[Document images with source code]
[Start of section]
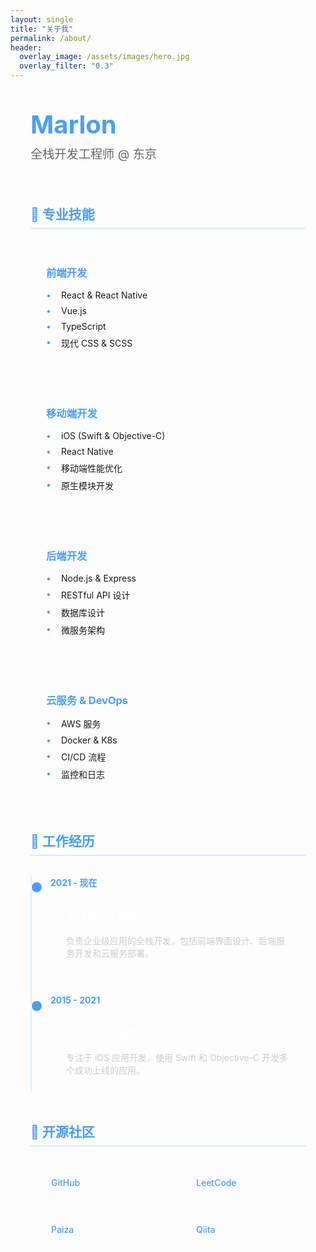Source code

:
```yaml
---
layout: single
title: "关于我"
permalink: /about/
header:
  overlay_image: /assets/images/hero.jpg
  overlay_filter: "0.3"
---
```


<div class="about-container">
  <div class="profile-section">
    <!-- <img src="{{ 'assets/images/avatar.jpg' | relative_url }}" alt="Marlon" class="profile-avatar"> -->
    <div class="profile-info">
      <h1>Marlon</h1>
      <p class="subtitle">全栈开发工程师 @ 东京</p>
    </div>
  </div>

  <div class="section">
    <h2>🎯 专业技能</h2>
    <div class="skills-grid">
      <div class="skill-category">
        <h3>前端开发</h3>
        <ul>
          <li>React & React Native</li>
          <li>Vue.js</li>
          <li>TypeScript</li>
          <li>现代 CSS & SCSS</li>
        </ul>
      </div>
      <div class="skill-category">
        <h3>移动端开发</h3>
        <ul>
          <li>iOS (Swift & Objective-C)</li>
          <li>React Native</li>
          <li>移动端性能优化</li>
          <li>原生模块开发</li>
        </ul>
      </div>
      <div class="skill-category">
        <h3>后端开发</h3>
        <ul>
          <li>Node.js & Express</li>
          <li>RESTful API 设计</li>
          <li>数据库设计</li>
          <li>微服务架构</li>
        </ul>
      </div>
      <div class="skill-category">
        <h3>云服务 & DevOps</h3>
        <ul>
          <li>AWS 服务</li>
          <li>Docker & K8s</li>
          <li>CI/CD 流程</li>
          <li>监控和日志</li>
        </ul>
      </div>
    </div>
  </div>

  <div class="section">
    <h2>💼 工作经历</h2>
    <div class="timeline">
      <div class="timeline-item">
        <div class="timeline-date">2021 - 现在</div>
        <div class="timeline-content">
          <h3>全栈开发工程师</h3>
          <p>负责企业级应用的全栈开发，包括前端界面设计、后端服务开发和云服务部署。</p>
        </div>
      </div>
      <div class="timeline-item">
        <div class="timeline-date">2015 - 2021</div>
        <div class="timeline-content">
          <h3>iOS 开发工程师</h3>
          <p>专注于 iOS 应用开发，使用 Swift 和 Objective-C 开发多个成功上线的应用。</p>
        </div>
      </div>
    </div>
  </div>

  <div class="section">
    <h2>🌟 开源社区</h2>
    <div class="community-links">
      <a href="https://github.com/lengdaxia" class="community-link">
        <i class="fab fa-github"></i>
        <span>GitHub</span>
      </a>
      <a href="https://leetcode.com/marlon2brando/" class="community-link">
        <i class="fas fa-code"></i>
        <span>LeetCode</span>
      </a>
      <a href="https://paiza.jp/challenges" class="community-link">
        <i class="fas fa-laptop-code"></i>
        <span>Paiza</span>
      </a>
      <a href="https://qiita.com/marlonnndas" class="community-link">
        <i class="fas fa-pen"></i>
        <span>Qiita</span>
      </a>
    </div>
  </div>
</div>

<style>
.about-container {
  max-width: 1200px;
  margin: 0 auto;
  padding: 2rem;
}

.profile-section {
  display: flex;
  align-items: center;
  gap: 2rem;
  margin-bottom: 3rem;
}

.profile-avatar {
  width: 150px;
  height: 150px;
  border-radius: 50%;
  border: 3px solid #4a9eff;
  box-shadow: 0 0 20px rgba(74, 158, 255, 0.3);
}

.profile-info {
  h1 {
    margin: 0;
    font-size: 2.5rem;
    color: #4a9eff;
  }

  .subtitle {
    font-size: 1.2rem;
    color: #666;
    margin-top: 0.5rem;
  }
}

.section {
  margin: 3rem 0;
  
  h2 {
    color: #4a9eff;
    border-bottom: 2px solid rgba(74, 158, 255, 0.2);
    padding-bottom: 0.5rem;
    margin-bottom: 2rem;
  }
}

.skills-grid {
  display: grid;
  grid-template-columns: repeat(auto-fit, minmax(250px, 1fr));
  gap: 2rem;
}

.skill-category {
  background: rgba(255, 255, 255, 0.05);
  padding: 1.5rem;
  border-radius: 10px;
  border: 1px solid rgba(255, 255, 255, 0.1);

  h3 {
    color: #4a9eff;
    margin-top: 0;
    margin-bottom: 1rem;
  }

  ul {
    list-style: none;
    padding: 0;
    margin: 0;

    li {
      margin: 0.5rem 0;
      padding-left: 1.5rem;
      position: relative;

      &:before {
        content: "•";
        position: absolute;
        left: 0;
        color: #4a9eff;
      }
    }
  }
}

.timeline {
  position: relative;
  padding-left: 2rem;

  &:before {
    content: "";
    position: absolute;
    left: 0;
    top: 0;
    bottom: 0;
    width: 2px;
    background: rgba(74, 158, 255, 0.2);
  }
}

.timeline-item {
  position: relative;
  margin-bottom: 2rem;

  &:before {
    content: "";
    position: absolute;
    left: -2rem;
    top: 0.5rem;
    width: 1rem;
    height: 1rem;
    border-radius: 50%;
    background: #4a9eff;
    border: 2px solid #fff;
  }
}

.timeline-date {
  font-weight: bold;
  color: #4a9eff;
  margin-bottom: 0.5rem;
}

.timeline-content {
  background: rgba(255, 255, 255, 0.05);
  padding: 1.5rem;
  border-radius: 10px;
  border: 1px solid rgba(255, 255, 255, 0.1);

  h3 {
    margin: 0 0 1rem 0;
    color: #fff;
  }

  p {
    margin: 0;
    color: #ccc;
  }
}

.community-links {
  display: grid;
  grid-template-columns: repeat(auto-fit, minmax(200px, 1fr));
  gap: 1.5rem;
}

.community-link {
  display: flex;
  align-items: center;
  gap: 1rem;
  padding: 1rem;
  background: rgba(255, 255, 255, 0.05);
  border: 1px solid rgba(255, 255, 255, 0.1);
  border-radius: 10px;
  text-decoration: none;
  color: #4a9eff;
  transition: all 0.3s ease;

  &:hover {
    background: rgba(74, 158, 255, 0.1);
    transform: translateY(-2px);
    border-color: rgba(74, 158, 255, 0.3);
  }

  i {
    font-size: 1.5rem;
  }

  span {
    font-weight: 500;
  }
}

@media (max-width: 768px) {
  .profile-section {
    flex-direction: column;
    text-align: center;
  }

  .skills-grid {
    grid-template-columns: 1fr;
  }

  .community-links {
    grid-template-columns: 1fr;
  }
}
</style>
[End of section]
Your task: Repeat exactly the lines of the records from the one containing "background: rgba(74, 158, 255, 0.1);" to the last, and include no line outside that stretch.

Solution:
    background: rgba(74, 158, 255, 0.1);
    transform: translateY(-2px);
    border-color: rgba(74, 158, 255, 0.3);
  }

  i {
    font-size: 1.5rem;
  }

  span {
    font-weight: 500;
  }
}

@media (max-width: 768px) {
  .profile-section {
    flex-direction: column;
    text-align: center;
  }

  .skills-grid {
    grid-template-columns: 1fr;
  }

  .community-links {
    grid-template-columns: 1fr;
  }
}
</style>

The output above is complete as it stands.